In 2011 an agreement was reached between CVR and MCR that allowed the CVR to operate services themselves over this branch, and since this date such trains have been run on the first weekend of every month between April and October plus additional special events such as enthusiast galas and private charters. This agreement required Churnet Valley Railway to purchase shares in MCR, and so in February 2011 publicity trains were run with 5199 and 33021 over the Cauldon line to launch this latest scheme first to current shareholders and then to the public. The overall target was £450,000 much higher than previous share issues, and the vast majority of this was raised which allowed the initial investment in MCR to go ahead.

In Summer 2014, CVR then re-opened share issue 4 under the "Ipstones Track Appeal" banner as following further discussions it had been decided to accept an offer from MCR to purchase the track work (sleepers, chairs, rails) of the remaining 4 miles (7.2 km) from Leek Brook to Ipstones from MCR. Track from the little-used section between Froghall and Oakamoor Quarry was lifted to make the first instalment, with a previous loan from CVR to MCR being converted into a second instalment.

The third payment was proposed to come from the re-launched share issue, and at first only current shareholders were invited to support. This brought in over half the required amount, and so in October 2014 the Ipstones Track Appeal was made public. The offer period was then extended at Christmas to Spring 2015 following which the full amount of shares were successfully sold.

 Future extensions 

 Northwards – Leek 

Also see "Leek (Churnet Valley) railway station" about the future of the proposed station.

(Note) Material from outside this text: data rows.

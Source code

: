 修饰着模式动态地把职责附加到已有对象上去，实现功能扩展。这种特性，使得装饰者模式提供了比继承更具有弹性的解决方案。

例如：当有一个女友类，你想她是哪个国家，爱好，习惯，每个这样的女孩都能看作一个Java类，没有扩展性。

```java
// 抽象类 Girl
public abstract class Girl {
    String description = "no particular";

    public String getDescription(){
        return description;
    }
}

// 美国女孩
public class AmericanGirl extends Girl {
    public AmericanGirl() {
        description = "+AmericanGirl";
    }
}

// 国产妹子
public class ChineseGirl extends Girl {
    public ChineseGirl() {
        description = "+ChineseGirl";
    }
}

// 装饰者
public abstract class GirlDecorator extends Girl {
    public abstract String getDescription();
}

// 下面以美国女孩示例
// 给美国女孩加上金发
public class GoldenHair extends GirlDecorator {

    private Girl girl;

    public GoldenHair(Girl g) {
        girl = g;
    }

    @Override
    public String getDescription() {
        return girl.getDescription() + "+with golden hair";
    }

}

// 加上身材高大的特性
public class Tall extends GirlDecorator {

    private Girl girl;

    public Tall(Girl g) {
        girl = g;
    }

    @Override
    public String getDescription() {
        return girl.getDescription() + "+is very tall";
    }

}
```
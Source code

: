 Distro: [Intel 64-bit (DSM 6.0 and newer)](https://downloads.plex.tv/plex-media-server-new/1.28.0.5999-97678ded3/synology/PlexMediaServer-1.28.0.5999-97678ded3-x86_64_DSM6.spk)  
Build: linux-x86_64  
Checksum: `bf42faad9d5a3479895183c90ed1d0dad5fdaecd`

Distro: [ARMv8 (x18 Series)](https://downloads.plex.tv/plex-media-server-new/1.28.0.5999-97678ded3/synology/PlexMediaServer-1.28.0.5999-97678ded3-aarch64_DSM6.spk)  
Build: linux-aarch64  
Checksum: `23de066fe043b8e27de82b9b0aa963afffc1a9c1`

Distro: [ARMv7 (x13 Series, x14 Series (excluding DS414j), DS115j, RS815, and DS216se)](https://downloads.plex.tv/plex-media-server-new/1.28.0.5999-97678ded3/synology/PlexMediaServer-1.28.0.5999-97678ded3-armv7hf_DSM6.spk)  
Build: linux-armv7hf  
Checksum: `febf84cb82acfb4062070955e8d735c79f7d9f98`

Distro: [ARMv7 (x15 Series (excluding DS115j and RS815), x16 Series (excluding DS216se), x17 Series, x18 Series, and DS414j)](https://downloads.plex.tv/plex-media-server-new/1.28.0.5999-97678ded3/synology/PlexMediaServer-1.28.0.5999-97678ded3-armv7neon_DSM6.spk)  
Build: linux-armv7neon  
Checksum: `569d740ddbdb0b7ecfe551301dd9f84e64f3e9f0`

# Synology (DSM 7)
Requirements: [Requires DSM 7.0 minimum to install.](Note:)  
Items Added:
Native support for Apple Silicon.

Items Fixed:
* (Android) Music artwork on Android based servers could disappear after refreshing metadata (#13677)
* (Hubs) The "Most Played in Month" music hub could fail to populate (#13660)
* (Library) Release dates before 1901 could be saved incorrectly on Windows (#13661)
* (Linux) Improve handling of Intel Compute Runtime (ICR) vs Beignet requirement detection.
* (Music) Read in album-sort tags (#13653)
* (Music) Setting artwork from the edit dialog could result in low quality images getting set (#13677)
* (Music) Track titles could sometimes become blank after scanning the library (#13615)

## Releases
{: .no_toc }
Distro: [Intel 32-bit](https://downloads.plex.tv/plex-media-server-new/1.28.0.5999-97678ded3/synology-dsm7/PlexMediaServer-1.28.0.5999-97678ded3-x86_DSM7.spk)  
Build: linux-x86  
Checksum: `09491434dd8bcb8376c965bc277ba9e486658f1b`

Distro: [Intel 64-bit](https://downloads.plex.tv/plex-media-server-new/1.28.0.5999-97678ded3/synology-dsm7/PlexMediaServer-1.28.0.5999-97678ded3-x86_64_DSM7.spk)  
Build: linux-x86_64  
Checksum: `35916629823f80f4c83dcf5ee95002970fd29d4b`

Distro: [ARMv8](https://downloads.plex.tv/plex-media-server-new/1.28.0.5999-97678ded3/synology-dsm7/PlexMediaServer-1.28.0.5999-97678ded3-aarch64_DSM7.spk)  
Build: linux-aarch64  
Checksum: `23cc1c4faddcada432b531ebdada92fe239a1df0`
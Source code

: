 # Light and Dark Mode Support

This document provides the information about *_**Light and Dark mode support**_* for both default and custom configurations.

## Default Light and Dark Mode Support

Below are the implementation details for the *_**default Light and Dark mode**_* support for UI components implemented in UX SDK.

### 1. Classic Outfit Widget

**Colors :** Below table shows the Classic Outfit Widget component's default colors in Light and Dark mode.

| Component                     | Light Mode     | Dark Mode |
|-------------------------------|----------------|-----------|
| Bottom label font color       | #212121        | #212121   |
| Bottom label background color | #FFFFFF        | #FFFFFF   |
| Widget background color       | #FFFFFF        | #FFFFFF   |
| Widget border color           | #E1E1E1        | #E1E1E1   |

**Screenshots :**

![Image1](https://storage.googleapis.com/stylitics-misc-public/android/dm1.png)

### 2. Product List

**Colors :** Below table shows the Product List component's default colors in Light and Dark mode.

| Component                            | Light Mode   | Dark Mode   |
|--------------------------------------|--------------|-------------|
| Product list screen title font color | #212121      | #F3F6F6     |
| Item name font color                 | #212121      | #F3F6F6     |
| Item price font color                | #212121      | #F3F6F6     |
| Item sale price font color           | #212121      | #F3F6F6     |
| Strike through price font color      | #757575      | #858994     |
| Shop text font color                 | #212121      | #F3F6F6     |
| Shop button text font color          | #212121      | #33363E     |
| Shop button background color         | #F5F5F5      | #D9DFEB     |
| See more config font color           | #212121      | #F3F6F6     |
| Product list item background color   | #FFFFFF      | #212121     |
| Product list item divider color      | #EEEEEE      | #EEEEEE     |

It has always been the CVR long-term aim to re-open the line back into the market town of Leek, and after the Froghall extension of 2001 the railway made it clear that the extension into Leek was the next priority in terms of physical expansion.

The CVR have taken on the Leek project themselves, and after much dialogue with the council received outline planning permission for their own proposal in May 2018. They then launched their own project publicly on 1 February 2020. The Railway received a £1.4 million grant from the European Agricultural Fund for Rural Development, and hope to reinstate a rail triangle (only the second in preservation in the UK after Norton Fitzwarren on the West Somerset Railway).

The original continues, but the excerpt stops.